TASK GOAL. Would it be possible to write out each entry below exactly, without the pictures?

Saved data entries.
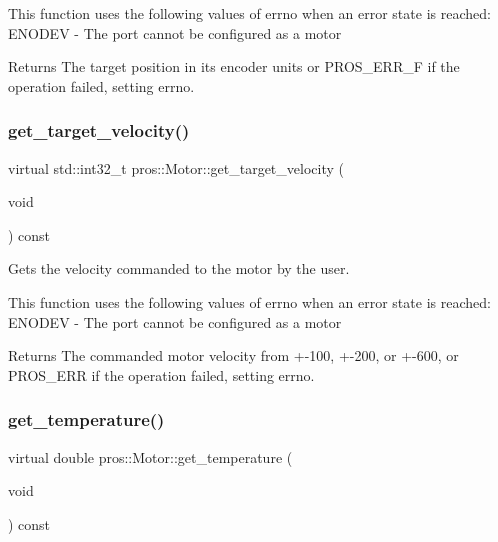 This function uses the following values of errno when an error state is reached\+: E\+N\+O\+D\+EV -\/ The port cannot be configured as a motor

\begin{DoxyReturn}{Returns}
The target position in its encoder units or P\+R\+O\+S\+\_\+\+E\+R\+R\+\_\+F if the operation failed, setting errno. 
\end{DoxyReturn}
\mbox{\label{classpros_1_1Motor_a8b8148a179cfadd579c8d4c82eb5873f}} 
\subsubsection{\texorpdfstring{get\+\_\+target\+\_\+velocity()}{get\_target\_velocity()}}
{\footnotesize\ttfamily virtual std\+::int32\+\_\+t pros\+::\+Motor\+::get\+\_\+target\+\_\+velocity (\begin{DoxyParamCaption}\item[{void}]{ }\end{DoxyParamCaption}) const\hspace{0.3cm}{\ttfamily [virtual]}}

Gets the velocity commanded to the motor by the user.

This function uses the following values of errno when an error state is reached\+: E\+N\+O\+D\+EV -\/ The port cannot be configured as a motor

\begin{DoxyReturn}{Returns}
The commanded motor velocity from +-\/100, +-\/200, or +-\/600, or P\+R\+O\+S\+\_\+\+E\+RR if the operation failed, setting errno. 
\end{DoxyReturn}
\mbox{\label{classpros_1_1Motor_a9fd793251b91c2ac0091c65f290f740d}} 
\subsubsection{\texorpdfstring{get\+\_\+temperature()}{get\_temperature()}}
{\footnotesize\ttfamily virtual double pros\+::\+Motor\+::get\+\_\+temperature (\begin{DoxyParamCaption}\item[{void}]{ }\end{DoxyParamCaption}) const\hspace{0.3cm}{\ttfamily [virtual]}}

SOLUTION.
 This function uses the following values of errno when an error state is reached\+: E\+N\+O\+D\+EV -\/ The port cannot be configured as a motor

\begin{DoxyReturn}{Returns}
The target position in its encoder units or P\+R\+O\+S\+\_\+\+E\+R\+R\+\_\+F if the operation failed, setting errno. 
\end{DoxyReturn}
\mbox{\label{classpros_1_1Motor_a8b8148a179cfadd579c8d4c82eb5873f}} 
\subsubsection{\texorpdfstring{get\+\_\+target\+\_\+velocity()}{get\_target\_velocity()}}
{\footnotesize\ttfamily virtual std\+::int32\+\_\+t pros\+::\+Motor\+::get\+\_\+target\+\_\+velocity (\begin{DoxyParamCaption}\item[{void}]{ }\end{DoxyParamCaption}) const\hspace{0.3cm}{\ttfamily [virtual]}}

Gets the velocity commanded to the motor by the user.

This function uses the following values of errno when an error state is reached\+: E\+N\+O\+D\+EV -\/ The port cannot be configured as a motor

\begin{DoxyReturn}{Returns}
The commanded motor velocity from +-\/100, +-\/200, or +-\/600, or P\+R\+O\+S\+\_\+\+E\+RR if the operation failed, setting errno. 
\end{DoxyReturn}
\mbox{\label{classpros_1_1Motor_a9fd793251b91c2ac0091c65f290f740d}} 
\subsubsection{\texorpdfstring{get\+\_\+temperature()}{get\_temperature()}}
{\footnotesize\ttfamily virtual double pros\+::\+Motor\+::get\+\_\+temperature (\begin{DoxyParamCaption}\item[{void}]{ }\end{DoxyParamCaption}) const\hspace{0.3cm}{\ttfamily [virtual]}}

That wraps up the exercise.